Grey cell 'exercise' for bridge watchkeepers.

Graham the pipe
23rd March 2019, 08:52
My question/questions has/have come about as a result of a certain 'ED Gentleman' asking, on Facebook, "How did we know when we had sufficient sea time for second mates? My discharge book was very rarely stamped".

I'm sure we all know the answer to that question but it caused me to look back well over half a century to see how much I good remember or ~ more specifically ~ had forgotten.

How many written papers were there for second mates, mates and masters? There were different pass marks for each paper {I think}. Was it possible to pass each subject but still fail if you didn't get the required 70% average overall?

Sea time for second mates was four years. Mates a year and masters a further two {I think}.

What happened to the certificate (?) for passing out (?) from pre sea ~ in my case King Ted's London '57 ~ giving you remission against the four years for second mates? I'm 100% certain I never saw same; did they 'exist' or was it purely 'verbal' twixt College and employing shipping company.

Please feel free ~ in answering my questions ~ to raise any of your own on this subject, so that all 'facts' forthcoming are *contained under the same roof.

* Sorry to use the 'C' word but it does end in 'd' and not 'r'.

Pilot mac
23rd March 2019, 09:16
Dont know why his discharge book was not updated mine was always stamped. As an apprentice my sea time was also recorded by my employer and it was recorded on my indentures. I never knew this until my indentures were returned to me on completion of my apprenticeship.

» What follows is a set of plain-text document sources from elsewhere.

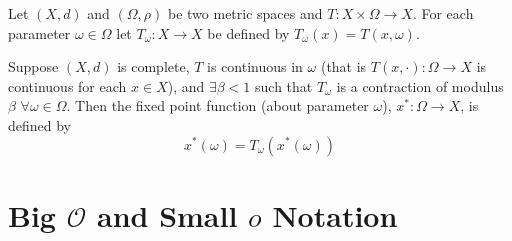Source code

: \documentclass[11pt]{elegantbook}
\begin{document}
\begin{theorem}
    Let $(X, d)$ and $(\Omega, \rho)$ be two metric spaces and $T : X \times \Omega \rightarrow X$. For each parameter $\omega \in \Omega$ let $T_\omega : X \rightarrow X$ be defined by $T_\omega(x)=T(x,\omega)$.

    Suppose $(X, d)$ is complete, $T$ is continuous in $\omega$ (that is $T(x, \cdot) : \Omega \rightarrow X$ is continuous for each $x \in X$), and $\exists \beta < 1$ such that $T_\omega$ is a contraction of modulus $\beta$ $\forall \omega \in \Omega$. Then the fixed point function (about parameter $\omega$), $x^*: \Omega \rightarrow X$, is defined by $$x^*(\omega)=T_\omega(x^*(\omega))$$

\end{theorem}






\chapter{Big $\mathcal{O}$ and Small $o$ Notation}
\end{document}
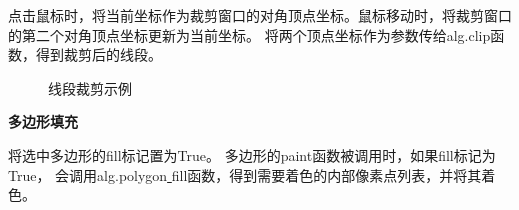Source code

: \documentclass[a4paper,UTF8]{article}
\begin{document}
点击鼠标时，将当前坐标作为裁剪窗口的对角顶点坐标。鼠标移动时，将裁剪窗口的第二个对角顶点坐标更新为当前坐标。
将两个顶点坐标作为参数传给alg.clip函数，得到裁剪后的线段。
\begin{figure}[H]
    \centering
        \caption{线段裁剪示例}
\end{figure}


\textbf{多边形填充}

将选中多边形的fill标记置为True。
多边形的paint函数被调用时，如果fill标记为True，
会调用alg.polygon\underline{ }fill函数，得到需要着色的内部像素点列表，并将其着色。
\end{document}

I can remember being penalised for having HT stamps in my discharge book, they would only count them as half time for a FG ticket

cheers Dave

howardang
23rd March 2019, 09:43
Like many others my discharge book was not always filled out but my company - South American Saint Line - filled in the missing voyage details on the back of my indentures which I received at the end of my time.

I was at Warsash and received 9 months remission of sea time which was set down on my leaving report sent from the School of Navigation when I left to go to sea.

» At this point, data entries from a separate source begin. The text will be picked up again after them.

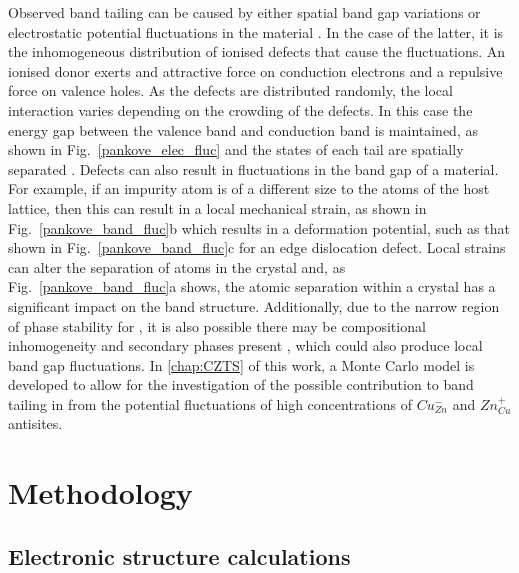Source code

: \documentclass[11pt, twoside]{report}
\begin{document}
Observed band tailing can be caused by either spatial band gap variations or electrostatic potential fluctuations in the material \cite{band_tail}. In the case of the latter, it is the inhomogeneous distribution of ionised defects that cause the fluctuations. An ionised donor exerts and attractive force on conduction electrons and a repulsive force on valence holes. As the defects are distributed randomly, the local interaction varies depending on the crowding of the defects. In this case the energy gap between the valence band and conduction band is maintained, as shown in Fig.~\ref{pankove_elec_fluc} and the states of each tail are spatially separated \cite{Pankove}. Defects can also result in fluctuations in the band gap of a material. For example, if an impurity atom is of a different size to the atoms of the host lattice, then this can result in a local mechanical strain, as shown in Fig.~\ref{pankove_band_fluc}b which results in a deformation potential, such as that shown in Fig.~\ref{pankove_band_fluc}c for an edge dislocation defect. Local strains can alter the separation of atoms in the crystal and, as Fig.~\ref{pankove_band_fluc}a shows, the atomic separation within a crystal has a significant impact on the band structure. Additionally, due to the narrow region of phase stability for {\CZTS}, it is also possible there may be compositional inhomogeneity and secondary phases present \cite{SandS}, which could also produce local band gap fluctuations. 
In \autoref{chap:CZTS} of this work, a Monte Carlo model is developed to allow for the investigation of the possible contribution to band tailing in {\CZTS} from the potential fluctuations of high concentrations of $Cu_{Zn}^{-}$ and $Zn_{Cu}^{+}$ antisites. 


\chapter{Methodology}

\section{Electronic structure calculations}\label{elec_struc}
\end{document}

I remember taking discharge book, indentures and remission certificate to the clerk in Hull which applying to take second mates and they were accepted without any problem.


Howard

saudisid
23rd March 2019, 11:26
My question/questions has/have come about as a result of a certain 'ED Gentleman' asking, on Facebook, "How did we know when we had sufficient sea time for second mates? My discharge book was very rarely stamped".

I'm sure we all know the answer to that question but it caused me to look back well over half a century to see how much I good remember or ~ more specifically ~ had forgotten.

How many written papers were there for second mates, mates and masters? There were different pass marks for each paper {I think}. Was it possible to pass each subject but still fail if you didn't get the required 70% average overall?

Sea time for second mates was four years. Mates a year and masters a further two {I think}.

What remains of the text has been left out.